The data:
^^^^^^^^^^^^^^^^

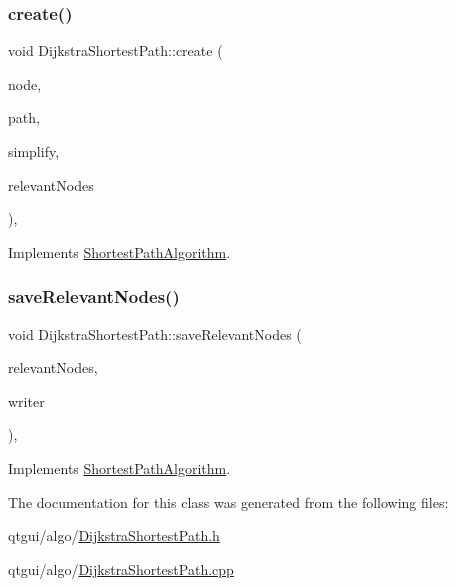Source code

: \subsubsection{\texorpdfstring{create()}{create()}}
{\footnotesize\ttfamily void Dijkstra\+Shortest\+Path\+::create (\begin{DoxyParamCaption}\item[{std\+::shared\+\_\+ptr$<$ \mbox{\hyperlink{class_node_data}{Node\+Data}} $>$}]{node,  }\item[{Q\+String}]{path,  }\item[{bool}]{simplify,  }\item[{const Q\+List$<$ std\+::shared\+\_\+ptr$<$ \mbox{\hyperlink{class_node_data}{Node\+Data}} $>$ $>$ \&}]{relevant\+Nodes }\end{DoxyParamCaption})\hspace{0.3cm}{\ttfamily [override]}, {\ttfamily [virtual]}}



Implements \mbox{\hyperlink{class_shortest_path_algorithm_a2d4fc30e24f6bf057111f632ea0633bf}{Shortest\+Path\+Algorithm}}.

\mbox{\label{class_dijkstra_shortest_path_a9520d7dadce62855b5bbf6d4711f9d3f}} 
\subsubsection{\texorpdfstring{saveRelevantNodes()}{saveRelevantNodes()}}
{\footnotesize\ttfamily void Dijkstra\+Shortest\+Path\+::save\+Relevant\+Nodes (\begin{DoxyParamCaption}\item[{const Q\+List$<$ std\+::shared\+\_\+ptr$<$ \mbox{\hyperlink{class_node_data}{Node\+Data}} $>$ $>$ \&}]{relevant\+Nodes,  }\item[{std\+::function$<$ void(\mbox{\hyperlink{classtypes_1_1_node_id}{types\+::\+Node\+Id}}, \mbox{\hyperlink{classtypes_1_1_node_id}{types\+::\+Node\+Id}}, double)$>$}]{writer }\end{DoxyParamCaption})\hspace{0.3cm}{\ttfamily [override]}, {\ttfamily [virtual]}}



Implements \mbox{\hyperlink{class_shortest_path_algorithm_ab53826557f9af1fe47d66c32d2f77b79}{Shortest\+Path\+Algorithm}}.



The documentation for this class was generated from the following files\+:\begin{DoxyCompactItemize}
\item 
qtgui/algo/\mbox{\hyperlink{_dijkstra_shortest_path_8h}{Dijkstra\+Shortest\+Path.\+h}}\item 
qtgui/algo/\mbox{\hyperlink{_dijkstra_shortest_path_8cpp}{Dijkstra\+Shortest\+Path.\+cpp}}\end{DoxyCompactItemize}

^^^^^^^^^^^^^^^^

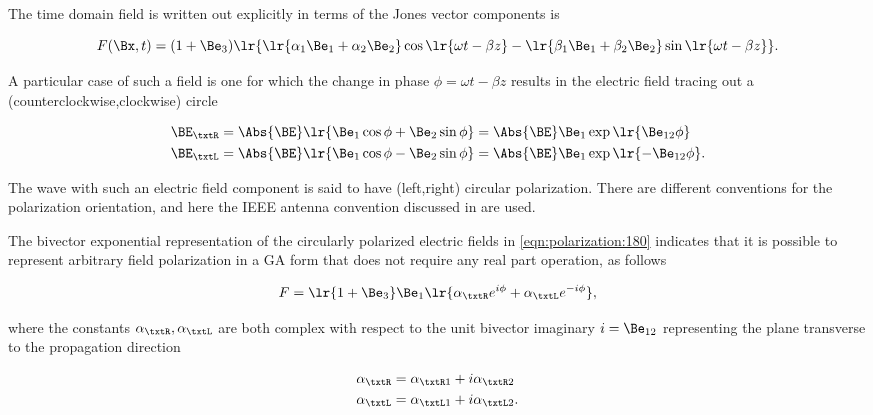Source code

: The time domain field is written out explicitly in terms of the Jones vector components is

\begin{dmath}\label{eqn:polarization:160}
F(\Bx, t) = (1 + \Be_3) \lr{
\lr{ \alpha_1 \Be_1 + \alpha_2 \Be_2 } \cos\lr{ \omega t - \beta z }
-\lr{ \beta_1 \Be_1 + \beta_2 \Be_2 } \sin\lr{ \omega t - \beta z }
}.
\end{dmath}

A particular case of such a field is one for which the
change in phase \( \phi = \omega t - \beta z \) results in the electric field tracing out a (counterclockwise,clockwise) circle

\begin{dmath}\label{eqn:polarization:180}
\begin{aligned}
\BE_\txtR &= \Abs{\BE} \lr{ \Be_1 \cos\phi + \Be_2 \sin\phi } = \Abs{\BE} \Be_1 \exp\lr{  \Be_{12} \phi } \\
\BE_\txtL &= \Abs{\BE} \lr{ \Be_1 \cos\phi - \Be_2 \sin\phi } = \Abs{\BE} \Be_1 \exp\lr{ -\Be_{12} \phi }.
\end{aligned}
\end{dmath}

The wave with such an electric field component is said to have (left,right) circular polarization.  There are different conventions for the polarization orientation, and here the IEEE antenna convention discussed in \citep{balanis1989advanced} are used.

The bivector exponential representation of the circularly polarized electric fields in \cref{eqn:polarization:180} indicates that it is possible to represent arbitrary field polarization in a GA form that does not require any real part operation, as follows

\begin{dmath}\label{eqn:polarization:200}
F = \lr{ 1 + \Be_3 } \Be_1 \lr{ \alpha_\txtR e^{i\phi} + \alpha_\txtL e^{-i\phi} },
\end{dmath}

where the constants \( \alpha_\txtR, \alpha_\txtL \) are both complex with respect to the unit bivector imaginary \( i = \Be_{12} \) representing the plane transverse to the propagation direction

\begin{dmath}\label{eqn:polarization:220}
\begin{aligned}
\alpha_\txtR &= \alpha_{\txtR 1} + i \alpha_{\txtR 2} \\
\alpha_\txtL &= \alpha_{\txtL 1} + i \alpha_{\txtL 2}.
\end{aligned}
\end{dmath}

^^^^^^^^^^^^^^^^

From the entries above, copy out every line where the string "electric" appears.

Task result:
change in phase \( \phi = \omega t - \beta z \) results in the electric field tracing out a (counterclockwise,clockwise) circle
The wave with such an electric field component is said to have (left,right) circular polarization.  There are different conventions for the polarization orientation, and here the IEEE antenna convention discussed in \citep{balanis1989advanced} are used.
The bivector exponential representation of the circularly polarized electric fields in \cref{eqn:polarization:180} indicates that it is possible to represent arbitrary field polarization in a GA form that does not require any real part operation, as follows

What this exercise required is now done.